*** Block opens ***

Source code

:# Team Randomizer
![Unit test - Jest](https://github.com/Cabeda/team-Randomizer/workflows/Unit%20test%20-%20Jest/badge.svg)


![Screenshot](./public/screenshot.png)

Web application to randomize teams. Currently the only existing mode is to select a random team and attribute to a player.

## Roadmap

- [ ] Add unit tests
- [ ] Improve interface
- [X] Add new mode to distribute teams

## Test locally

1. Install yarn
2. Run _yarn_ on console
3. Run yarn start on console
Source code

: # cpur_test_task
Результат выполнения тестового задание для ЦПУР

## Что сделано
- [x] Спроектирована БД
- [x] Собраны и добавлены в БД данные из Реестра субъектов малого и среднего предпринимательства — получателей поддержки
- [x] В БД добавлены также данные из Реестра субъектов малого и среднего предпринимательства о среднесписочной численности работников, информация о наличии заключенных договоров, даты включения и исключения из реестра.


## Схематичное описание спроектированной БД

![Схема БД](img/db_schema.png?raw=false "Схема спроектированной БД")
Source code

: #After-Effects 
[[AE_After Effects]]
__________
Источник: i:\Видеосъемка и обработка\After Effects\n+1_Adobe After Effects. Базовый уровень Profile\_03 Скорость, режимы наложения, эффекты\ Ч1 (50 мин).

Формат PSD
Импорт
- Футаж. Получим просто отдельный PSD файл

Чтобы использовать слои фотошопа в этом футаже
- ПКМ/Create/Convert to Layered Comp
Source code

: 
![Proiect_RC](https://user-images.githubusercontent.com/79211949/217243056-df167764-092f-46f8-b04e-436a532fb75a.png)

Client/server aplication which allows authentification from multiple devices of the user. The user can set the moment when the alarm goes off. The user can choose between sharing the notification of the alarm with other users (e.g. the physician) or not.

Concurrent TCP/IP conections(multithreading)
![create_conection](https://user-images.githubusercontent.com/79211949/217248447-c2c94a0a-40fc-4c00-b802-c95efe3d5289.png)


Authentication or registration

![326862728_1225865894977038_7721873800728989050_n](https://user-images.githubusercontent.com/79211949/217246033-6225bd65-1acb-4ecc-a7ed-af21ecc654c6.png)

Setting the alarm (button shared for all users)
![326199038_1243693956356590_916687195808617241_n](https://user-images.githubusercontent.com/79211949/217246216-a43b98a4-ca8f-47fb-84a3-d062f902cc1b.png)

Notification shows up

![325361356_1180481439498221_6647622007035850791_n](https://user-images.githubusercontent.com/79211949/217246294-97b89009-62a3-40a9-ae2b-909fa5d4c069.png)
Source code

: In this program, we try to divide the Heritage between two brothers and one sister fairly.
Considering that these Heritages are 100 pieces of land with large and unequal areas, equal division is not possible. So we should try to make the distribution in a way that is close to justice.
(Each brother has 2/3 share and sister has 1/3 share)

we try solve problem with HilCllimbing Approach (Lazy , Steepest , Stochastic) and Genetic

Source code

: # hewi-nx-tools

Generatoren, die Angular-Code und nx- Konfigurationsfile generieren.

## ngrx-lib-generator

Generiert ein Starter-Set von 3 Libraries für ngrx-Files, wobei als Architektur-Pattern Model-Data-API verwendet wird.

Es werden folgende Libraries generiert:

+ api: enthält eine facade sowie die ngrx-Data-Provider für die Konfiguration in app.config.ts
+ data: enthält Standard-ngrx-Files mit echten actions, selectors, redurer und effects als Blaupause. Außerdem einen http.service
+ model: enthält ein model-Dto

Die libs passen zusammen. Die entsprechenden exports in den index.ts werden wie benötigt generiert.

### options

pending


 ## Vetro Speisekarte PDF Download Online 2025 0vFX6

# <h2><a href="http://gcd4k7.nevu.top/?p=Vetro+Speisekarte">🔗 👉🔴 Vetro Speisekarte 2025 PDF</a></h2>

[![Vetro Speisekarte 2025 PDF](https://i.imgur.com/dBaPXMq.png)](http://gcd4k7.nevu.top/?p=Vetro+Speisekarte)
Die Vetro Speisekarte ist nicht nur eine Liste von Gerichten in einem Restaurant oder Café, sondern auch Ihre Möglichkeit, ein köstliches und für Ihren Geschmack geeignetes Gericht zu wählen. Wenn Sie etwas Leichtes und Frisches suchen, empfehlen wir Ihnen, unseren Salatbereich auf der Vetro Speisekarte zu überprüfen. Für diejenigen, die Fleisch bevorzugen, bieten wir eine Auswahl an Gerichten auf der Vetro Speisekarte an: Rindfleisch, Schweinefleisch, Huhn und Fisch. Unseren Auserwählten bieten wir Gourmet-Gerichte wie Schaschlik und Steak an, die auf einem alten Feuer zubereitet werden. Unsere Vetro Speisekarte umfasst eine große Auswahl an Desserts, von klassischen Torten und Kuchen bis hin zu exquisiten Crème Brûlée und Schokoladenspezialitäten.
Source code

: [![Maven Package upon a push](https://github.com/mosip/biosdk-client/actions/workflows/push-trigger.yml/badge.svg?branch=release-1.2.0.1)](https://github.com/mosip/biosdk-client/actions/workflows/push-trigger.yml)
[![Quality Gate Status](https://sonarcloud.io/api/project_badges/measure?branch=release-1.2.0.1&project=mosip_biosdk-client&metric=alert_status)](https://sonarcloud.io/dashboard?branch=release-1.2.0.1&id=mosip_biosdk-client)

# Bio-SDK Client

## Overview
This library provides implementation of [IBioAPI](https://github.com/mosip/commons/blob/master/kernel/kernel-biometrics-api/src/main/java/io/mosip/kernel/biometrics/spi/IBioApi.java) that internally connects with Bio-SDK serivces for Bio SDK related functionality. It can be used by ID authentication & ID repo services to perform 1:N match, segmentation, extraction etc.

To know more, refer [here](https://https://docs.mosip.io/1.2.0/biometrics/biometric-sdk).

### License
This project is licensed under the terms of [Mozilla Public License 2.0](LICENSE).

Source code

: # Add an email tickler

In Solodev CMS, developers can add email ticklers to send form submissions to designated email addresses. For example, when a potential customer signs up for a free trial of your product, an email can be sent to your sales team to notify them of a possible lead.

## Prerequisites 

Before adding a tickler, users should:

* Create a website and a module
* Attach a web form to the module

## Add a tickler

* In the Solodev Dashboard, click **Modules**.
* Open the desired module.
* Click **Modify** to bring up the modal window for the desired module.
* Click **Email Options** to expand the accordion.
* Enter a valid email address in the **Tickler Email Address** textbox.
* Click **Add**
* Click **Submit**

*** Block closes ***

TASK DESCRIPTION —
Report each line in the data above that holds the word "actions" by copying it.

ANSWER TO THIS TASK —
+ data: enthält Standard-ngrx-Files mit echten actions, selectors, redurer und effects als Blaupause. Außerdem einen http.service
: [![Maven Package upon a push](https://github.com/mosip/biosdk-client/actions/workflows/push-trigger.yml/badge.svg?branch=release-1.2.0.1)](https://github.com/mosip/biosdk-client/actions/workflows/push-trigger.yml)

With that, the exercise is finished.